Il y a un fort enjeu de visibilité des résultats et de partage autour de la démarche pour montrer que c’est un vrai travail collectif.
Selon moi, l’enjeu majeur c’est de bien personnaliser les indicateurs pour les rattacher directement aux enjeux qui sont partagés par les acteurs du secteur. On doit pouvoir proposer une lecture analytique des indicateurs et fournir des outils aux entreprises pour qu’elles puissent ensuite enclencher des actions concrètes.

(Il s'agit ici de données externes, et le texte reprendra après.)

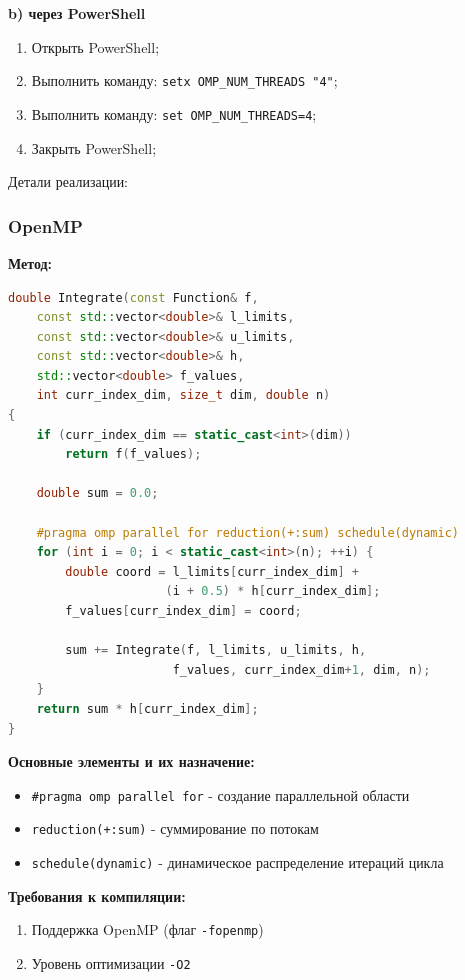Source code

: \documentclass[14pt,a4paper]{article}
\begin{document}
\textbf{b) через PowerShell}

\begin{enumerate}
\item Открыть PowerShell;
\item Выполнить команду: \texttt{setx OMP\_NUM\_THREADS "4"};
\item Выполнить команду: \texttt{set OMP\_NUM\_THREADS=4};
\item Закрыть PowerShell;
\end{enumerate}


Детали реализации:
\subsubsection{OpenMP}

\textbf{Метод:}

\begin{framed}
\begin{lstlisting}[language=C++]
double Integrate(const Function& f, 
    const std::vector<double>& l_limits,
    const std::vector<double>& u_limits,
    const std::vector<double>& h,
    std::vector<double> f_values,
    int curr_index_dim, size_t dim, double n) 
{
    if (curr_index_dim == static_cast<int>(dim))
        return f(f_values);

    double sum = 0.0;
    
    #pragma omp parallel for reduction(+:sum) schedule(dynamic)
    for (int i = 0; i < static_cast<int>(n); ++i) {
        double coord = l_limits[curr_index_dim] + 
                      (i + 0.5) * h[curr_index_dim];
        f_values[curr_index_dim] = coord;
        
        sum += Integrate(f, l_limits, u_limits, h,
                       f_values, curr_index_dim+1, dim, n);
    }
    return sum * h[curr_index_dim];
}
\end{lstlisting}
\end{framed}

\textbf{Основные элементы и их назначение:}
\begin{itemize}
\item \texttt{\#pragma omp parallel for} - создание параллельной области
\item \texttt{reduction(+:sum)} - суммирование по потокам
\item \texttt{schedule(dynamic)} - динамическое распределение итераций цикла
\end{itemize}

\textbf{Требования к компиляции:}
\begin{enumerate}
\item Поддержка OpenMP (флаг \texttt{-fopenmp})
\item Уровень оптимизации \texttt{-O2}
\end{enumerate}
\end{document}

© Augustin Détienne / INMA
Il est important de ne pas s’arrêter à une lecture chiffrée mais bien faire de ces résultats un outil de réflexion et d’émergence de projets. Dès la restitution, c’est notre responsabilité de s’assurer que les décideurs de l’écosystème – ministères, collectivités, financeurs – comprennent ce qu’ils vont pouvoir faire de ces chiffres et comment mieux calibrer leur action.
Selon moi, l’enjeu majeur c’est de bien personnaliser les indicateurs pour les rattacher directement aux enjeux qui sont partagés par les acteurs du secteur.
Un dernier point : cette étude aura sans doute des impacts que nous n’aurons pas anticipés. Des effets collatéraux que l’on n’imagine pas encore, mais qui seront la conséquence de cette étude.
Au-delà des chiffres, tout ce travail a pour but de nourrir une dynamique et de créer du mouvement.